Don Hahn’s Waking Sleeping Beauty begins with a title card announcing that “from 1984 to 1994, a perfect storm of people and circumstances changed the face of animation forever.” Fair enough. We learn exactly how as a voiceover tells us that 1994’s The Lion King “opened to great reviews and three-quarters of a billion dollars,” emphasis on “billion.” The movie views those 10 years for Disney (conveniently ending before Pocahontas) in terms of box office receipts.

Not that this should necessarily be surprising; in his book The Disney Version, Richard Schickel quotes Walt Disney as saying, “I’ve always had a nightmare. I dream that one of my pictures has ended up in an art theater. And I wake up shaking.” Yet in an era where people use the words “greed” and “dishonesty” in connection with Wall Street more than they do “bear” and “bull,” it feels strange to watch a movie that treats corporate maneuvers as heroic. It’s even stranger that the corporation should be Disney, the Trump Towers of children’s merchandising.
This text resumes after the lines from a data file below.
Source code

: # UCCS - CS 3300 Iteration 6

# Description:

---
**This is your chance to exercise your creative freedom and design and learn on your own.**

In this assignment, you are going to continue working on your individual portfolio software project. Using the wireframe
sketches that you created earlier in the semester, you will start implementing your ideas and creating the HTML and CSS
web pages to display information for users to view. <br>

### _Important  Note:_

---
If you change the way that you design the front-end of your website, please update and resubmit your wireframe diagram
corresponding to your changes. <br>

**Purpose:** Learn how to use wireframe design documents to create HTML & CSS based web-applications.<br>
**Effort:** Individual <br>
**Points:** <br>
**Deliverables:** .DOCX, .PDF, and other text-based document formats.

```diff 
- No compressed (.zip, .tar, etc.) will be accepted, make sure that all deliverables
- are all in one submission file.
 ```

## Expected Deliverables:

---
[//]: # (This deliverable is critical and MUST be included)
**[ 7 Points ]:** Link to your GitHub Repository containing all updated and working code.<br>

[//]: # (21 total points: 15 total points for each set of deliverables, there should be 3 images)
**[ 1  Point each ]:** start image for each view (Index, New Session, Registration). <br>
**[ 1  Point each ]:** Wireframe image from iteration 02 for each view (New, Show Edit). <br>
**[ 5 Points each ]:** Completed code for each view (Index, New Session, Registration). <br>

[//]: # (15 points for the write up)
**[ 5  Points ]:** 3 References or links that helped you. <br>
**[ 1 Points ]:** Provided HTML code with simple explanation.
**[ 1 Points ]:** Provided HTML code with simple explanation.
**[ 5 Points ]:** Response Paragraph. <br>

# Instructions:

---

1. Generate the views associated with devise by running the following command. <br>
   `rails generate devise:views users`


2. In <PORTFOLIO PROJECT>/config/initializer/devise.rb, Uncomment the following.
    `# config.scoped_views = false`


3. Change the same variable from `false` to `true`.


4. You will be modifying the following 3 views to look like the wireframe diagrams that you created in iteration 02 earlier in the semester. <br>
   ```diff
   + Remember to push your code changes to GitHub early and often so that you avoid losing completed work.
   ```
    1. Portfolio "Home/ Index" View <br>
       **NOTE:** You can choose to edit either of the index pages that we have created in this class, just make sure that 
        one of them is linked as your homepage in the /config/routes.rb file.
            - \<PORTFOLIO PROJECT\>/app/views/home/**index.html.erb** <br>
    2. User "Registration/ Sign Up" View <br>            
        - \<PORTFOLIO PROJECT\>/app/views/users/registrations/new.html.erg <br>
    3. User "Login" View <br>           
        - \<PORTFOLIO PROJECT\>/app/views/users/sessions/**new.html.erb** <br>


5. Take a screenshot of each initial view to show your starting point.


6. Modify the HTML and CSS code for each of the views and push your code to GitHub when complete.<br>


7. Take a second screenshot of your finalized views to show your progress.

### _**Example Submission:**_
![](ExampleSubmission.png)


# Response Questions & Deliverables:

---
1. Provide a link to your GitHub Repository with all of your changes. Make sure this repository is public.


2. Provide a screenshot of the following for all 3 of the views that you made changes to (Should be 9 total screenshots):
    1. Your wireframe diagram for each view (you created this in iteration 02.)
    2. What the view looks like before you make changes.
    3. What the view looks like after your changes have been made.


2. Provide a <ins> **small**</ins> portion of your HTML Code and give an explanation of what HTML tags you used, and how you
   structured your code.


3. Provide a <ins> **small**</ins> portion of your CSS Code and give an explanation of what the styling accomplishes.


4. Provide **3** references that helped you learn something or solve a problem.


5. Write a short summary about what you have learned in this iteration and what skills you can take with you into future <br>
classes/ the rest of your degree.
The film’s director and producer are both former Disney employees, and though not quite an infomercial, the film does have the feeling of an inside job (former Disney CEO Michael Eisner even gave them editing advice). Through a chorus of suits (all heard on the soundtrack, none seen on screen, creating a homogenous effect), the film insists that, in addition to being savvy businessmen, executives like Eisner, Jeffrey Katzenberg, and the late Roy Disney are legitimately good people. The movie’s approach is the equivalent of someone telling you not just to root for the Yankees, but to pay George Steinbrenner’s cab fare.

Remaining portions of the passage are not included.